%%

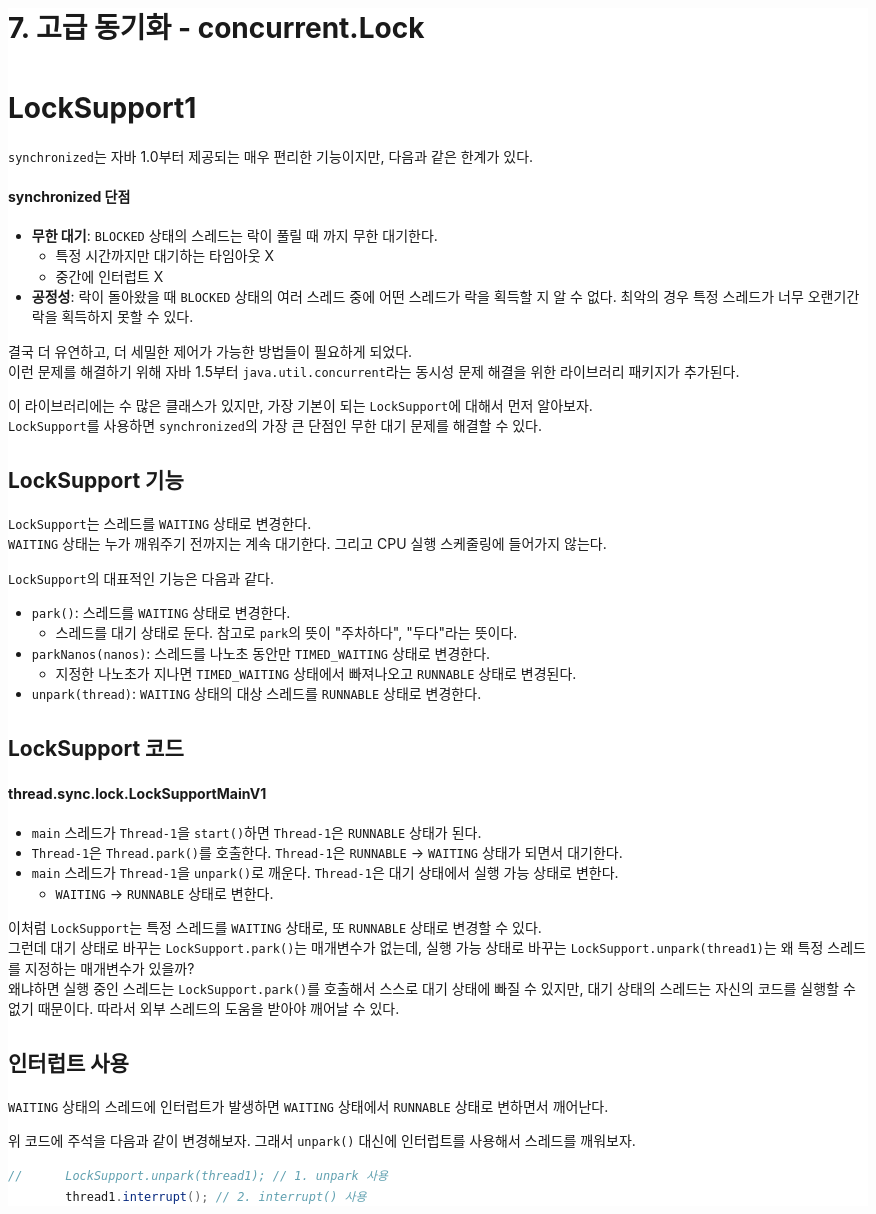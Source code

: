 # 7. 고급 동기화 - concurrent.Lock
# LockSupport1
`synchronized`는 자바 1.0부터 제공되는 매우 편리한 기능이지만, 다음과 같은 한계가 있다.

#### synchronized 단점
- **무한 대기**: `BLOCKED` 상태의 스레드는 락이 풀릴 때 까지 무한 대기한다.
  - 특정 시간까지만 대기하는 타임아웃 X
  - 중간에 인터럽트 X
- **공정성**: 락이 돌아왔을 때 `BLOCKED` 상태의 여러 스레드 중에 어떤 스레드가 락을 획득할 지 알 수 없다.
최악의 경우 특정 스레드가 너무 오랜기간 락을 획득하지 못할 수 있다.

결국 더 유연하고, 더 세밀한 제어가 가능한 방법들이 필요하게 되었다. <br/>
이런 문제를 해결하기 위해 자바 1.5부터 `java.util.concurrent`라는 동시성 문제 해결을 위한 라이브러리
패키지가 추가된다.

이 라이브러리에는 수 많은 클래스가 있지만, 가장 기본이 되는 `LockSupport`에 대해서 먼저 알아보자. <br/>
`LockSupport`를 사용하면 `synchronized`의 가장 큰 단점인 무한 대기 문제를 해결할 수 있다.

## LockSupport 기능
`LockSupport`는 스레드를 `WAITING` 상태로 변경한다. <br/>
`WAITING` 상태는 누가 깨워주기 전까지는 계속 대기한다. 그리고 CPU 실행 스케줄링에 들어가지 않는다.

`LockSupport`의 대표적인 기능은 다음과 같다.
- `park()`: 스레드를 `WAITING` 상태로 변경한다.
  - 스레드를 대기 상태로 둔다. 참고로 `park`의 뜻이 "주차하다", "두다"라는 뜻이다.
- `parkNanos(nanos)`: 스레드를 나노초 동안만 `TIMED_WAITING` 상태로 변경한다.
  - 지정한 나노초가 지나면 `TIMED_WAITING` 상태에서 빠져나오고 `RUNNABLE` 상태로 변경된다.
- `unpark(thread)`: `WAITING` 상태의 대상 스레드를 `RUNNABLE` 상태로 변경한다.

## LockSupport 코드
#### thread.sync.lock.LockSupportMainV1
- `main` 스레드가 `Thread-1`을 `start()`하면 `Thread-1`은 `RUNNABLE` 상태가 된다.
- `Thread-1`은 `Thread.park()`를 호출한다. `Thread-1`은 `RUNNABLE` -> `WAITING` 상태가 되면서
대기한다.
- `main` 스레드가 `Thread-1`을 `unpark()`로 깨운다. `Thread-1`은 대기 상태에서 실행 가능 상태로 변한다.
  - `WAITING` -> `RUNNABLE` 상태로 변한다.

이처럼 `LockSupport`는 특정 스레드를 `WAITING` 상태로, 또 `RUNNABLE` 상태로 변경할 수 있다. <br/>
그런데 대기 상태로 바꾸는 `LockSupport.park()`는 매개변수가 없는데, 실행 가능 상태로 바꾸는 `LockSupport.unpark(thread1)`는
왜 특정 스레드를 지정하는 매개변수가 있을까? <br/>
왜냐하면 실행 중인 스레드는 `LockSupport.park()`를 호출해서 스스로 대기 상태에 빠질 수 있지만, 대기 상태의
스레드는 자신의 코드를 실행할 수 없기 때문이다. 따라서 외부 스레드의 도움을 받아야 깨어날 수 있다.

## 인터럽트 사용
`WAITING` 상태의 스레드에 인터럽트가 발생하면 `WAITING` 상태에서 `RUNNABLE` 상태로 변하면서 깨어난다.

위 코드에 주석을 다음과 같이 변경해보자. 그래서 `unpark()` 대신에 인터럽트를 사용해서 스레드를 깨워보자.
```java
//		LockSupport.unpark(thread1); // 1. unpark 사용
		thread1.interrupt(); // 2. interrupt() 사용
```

%%
%%

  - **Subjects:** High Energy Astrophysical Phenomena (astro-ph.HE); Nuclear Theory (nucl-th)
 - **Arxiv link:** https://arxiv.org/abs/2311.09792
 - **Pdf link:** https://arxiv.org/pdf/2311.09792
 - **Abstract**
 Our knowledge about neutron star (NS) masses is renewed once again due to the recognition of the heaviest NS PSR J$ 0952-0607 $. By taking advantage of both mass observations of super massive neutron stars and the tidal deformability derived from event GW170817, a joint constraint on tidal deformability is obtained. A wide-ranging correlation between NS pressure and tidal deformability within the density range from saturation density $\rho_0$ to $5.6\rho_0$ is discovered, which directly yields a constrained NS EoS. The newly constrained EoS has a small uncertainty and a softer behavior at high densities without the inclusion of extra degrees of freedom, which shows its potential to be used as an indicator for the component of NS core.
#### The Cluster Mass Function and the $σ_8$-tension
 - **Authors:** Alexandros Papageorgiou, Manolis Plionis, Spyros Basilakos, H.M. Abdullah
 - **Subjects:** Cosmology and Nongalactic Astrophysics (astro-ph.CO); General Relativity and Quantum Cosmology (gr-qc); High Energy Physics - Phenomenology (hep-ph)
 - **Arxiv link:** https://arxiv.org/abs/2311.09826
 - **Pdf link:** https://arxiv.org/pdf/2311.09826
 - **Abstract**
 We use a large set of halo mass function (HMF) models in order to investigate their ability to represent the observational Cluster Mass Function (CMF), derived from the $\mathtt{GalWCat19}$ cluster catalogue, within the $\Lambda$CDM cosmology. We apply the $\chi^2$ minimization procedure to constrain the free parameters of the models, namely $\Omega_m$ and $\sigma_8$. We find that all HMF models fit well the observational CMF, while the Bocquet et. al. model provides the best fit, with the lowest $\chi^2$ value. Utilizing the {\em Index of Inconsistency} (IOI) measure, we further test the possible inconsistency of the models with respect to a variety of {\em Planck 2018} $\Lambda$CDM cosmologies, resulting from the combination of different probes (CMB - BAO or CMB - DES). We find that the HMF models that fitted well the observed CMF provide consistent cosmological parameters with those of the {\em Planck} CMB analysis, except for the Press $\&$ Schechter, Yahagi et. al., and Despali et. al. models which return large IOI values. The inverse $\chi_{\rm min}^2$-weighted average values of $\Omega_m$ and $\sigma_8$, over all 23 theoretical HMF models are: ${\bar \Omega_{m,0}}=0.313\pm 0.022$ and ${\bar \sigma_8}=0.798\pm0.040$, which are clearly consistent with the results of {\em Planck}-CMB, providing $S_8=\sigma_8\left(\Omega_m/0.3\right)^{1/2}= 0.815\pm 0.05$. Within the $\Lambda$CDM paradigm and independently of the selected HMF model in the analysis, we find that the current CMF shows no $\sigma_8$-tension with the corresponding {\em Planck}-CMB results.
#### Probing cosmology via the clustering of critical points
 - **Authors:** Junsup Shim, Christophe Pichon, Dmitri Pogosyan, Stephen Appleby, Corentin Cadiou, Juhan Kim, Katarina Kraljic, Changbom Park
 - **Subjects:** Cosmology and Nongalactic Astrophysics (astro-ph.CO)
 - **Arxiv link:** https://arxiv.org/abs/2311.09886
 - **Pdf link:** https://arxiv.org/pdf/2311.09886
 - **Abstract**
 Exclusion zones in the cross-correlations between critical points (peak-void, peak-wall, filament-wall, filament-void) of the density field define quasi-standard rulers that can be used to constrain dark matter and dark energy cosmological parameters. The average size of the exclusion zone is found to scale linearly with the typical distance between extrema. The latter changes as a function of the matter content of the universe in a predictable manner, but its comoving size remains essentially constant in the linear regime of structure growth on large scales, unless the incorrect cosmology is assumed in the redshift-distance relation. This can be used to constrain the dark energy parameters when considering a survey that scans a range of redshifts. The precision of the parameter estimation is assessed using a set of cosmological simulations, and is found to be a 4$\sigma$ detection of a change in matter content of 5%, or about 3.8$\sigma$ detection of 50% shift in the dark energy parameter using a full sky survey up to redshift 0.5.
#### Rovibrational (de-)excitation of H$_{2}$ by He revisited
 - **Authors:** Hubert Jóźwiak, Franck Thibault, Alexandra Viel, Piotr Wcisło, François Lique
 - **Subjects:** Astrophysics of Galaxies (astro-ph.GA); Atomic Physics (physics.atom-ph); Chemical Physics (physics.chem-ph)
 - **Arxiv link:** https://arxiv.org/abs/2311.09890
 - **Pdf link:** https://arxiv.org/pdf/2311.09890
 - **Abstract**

%%

» AIM OF THE TASK
Give only the lines from the one holding "- 특정 시간까지만 대기하는 타임아웃 X" through the one holding "기능은 다음과 같다.", each restated exactly as it appears above.

» EXERCISE RESULT
  - 특정 시간까지만 대기하는 타임아웃 X
  - 중간에 인터럽트 X
- **공정성**: 락이 돌아왔을 때 `BLOCKED` 상태의 여러 스레드 중에 어떤 스레드가 락을 획득할 지 알 수 없다.
최악의 경우 특정 스레드가 너무 오랜기간 락을 획득하지 못할 수 있다.

결국 더 유연하고, 더 세밀한 제어가 가능한 방법들이 필요하게 되었다. <br/>
이런 문제를 해결하기 위해 자바 1.5부터 `java.util.concurrent`라는 동시성 문제 해결을 위한 라이브러리
패키지가 추가된다.

이 라이브러리에는 수 많은 클래스가 있지만, 가장 기본이 되는 `LockSupport`에 대해서 먼저 알아보자. <br/>
`LockSupport`를 사용하면 `synchronized`의 가장 큰 단점인 무한 대기 문제를 해결할 수 있다.

## LockSupport 기능
`LockSupport`는 스레드를 `WAITING` 상태로 변경한다. <br/>
`WAITING` 상태는 누가 깨워주기 전까지는 계속 대기한다. 그리고 CPU 실행 스케줄링에 들어가지 않는다.

`LockSupport`의 대표적인 기능은 다음과 같다.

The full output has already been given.